* [WORK REQUEST]:
Reproduce exactly the line containing "- ✅ Linux (无CUDA): 安装 CPU 版本" and every line after it, through the last line of the records below; add nothing.

* [DATA]:
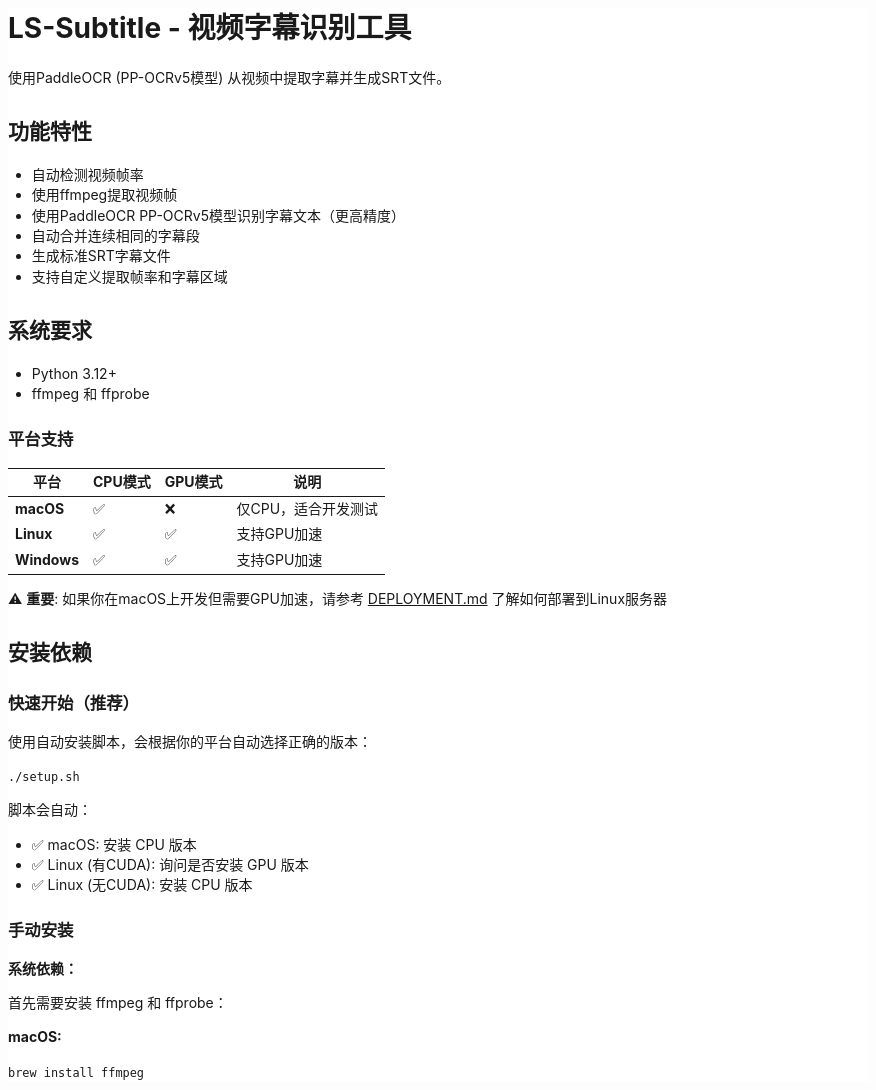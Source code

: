 # LS-Subtitle - 视频字幕识别工具

使用PaddleOCR (PP-OCRv5模型) 从视频中提取字幕并生成SRT文件。

## 功能特性

- 自动检测视频帧率
- 使用ffmpeg提取视频帧
- 使用PaddleOCR PP-OCRv5模型识别字幕文本（更高精度）
- 自动合并连续相同的字幕段
- 生成标准SRT字幕文件
- 支持自定义提取帧率和字幕区域

## 系统要求

- Python 3.12+
- ffmpeg 和 ffprobe

### 平台支持

| 平台 | CPU模式 | GPU模式 | 说明 |
|------|---------|---------|------|
| **macOS** | ✅ | ❌ | 仅CPU，适合开发测试 |
| **Linux** | ✅ | ✅ | 支持GPU加速 |
| **Windows** | ✅ | ✅ | 支持GPU加速 |

⚠️ **重要**: 如果你在macOS上开发但需要GPU加速，请参考 [DEPLOYMENT.md](DEPLOYMENT.md) 了解如何部署到Linux服务器

## 安装依赖

### 快速开始（推荐）

使用自动安装脚本，会根据你的平台自动选择正确的版本：

```bash
./setup.sh
```

脚本会自动：
- ✅ macOS: 安装 CPU 版本
- ✅ Linux (有CUDA): 询问是否安装 GPU 版本
- ✅ Linux (无CUDA): 安装 CPU 版本

### 手动安装

**系统依赖：**

首先需要安装 ffmpeg 和 ffprobe：

**macOS:**
```bash
brew install ffmpeg
```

* [EXPECTED OUTPUT]:
- ✅ Linux (无CUDA): 安装 CPU 版本

### 手动安装

**系统依赖：**

首先需要安装 ffmpeg 和 ffprobe：

**macOS:**
```bash
brew install ffmpeg
```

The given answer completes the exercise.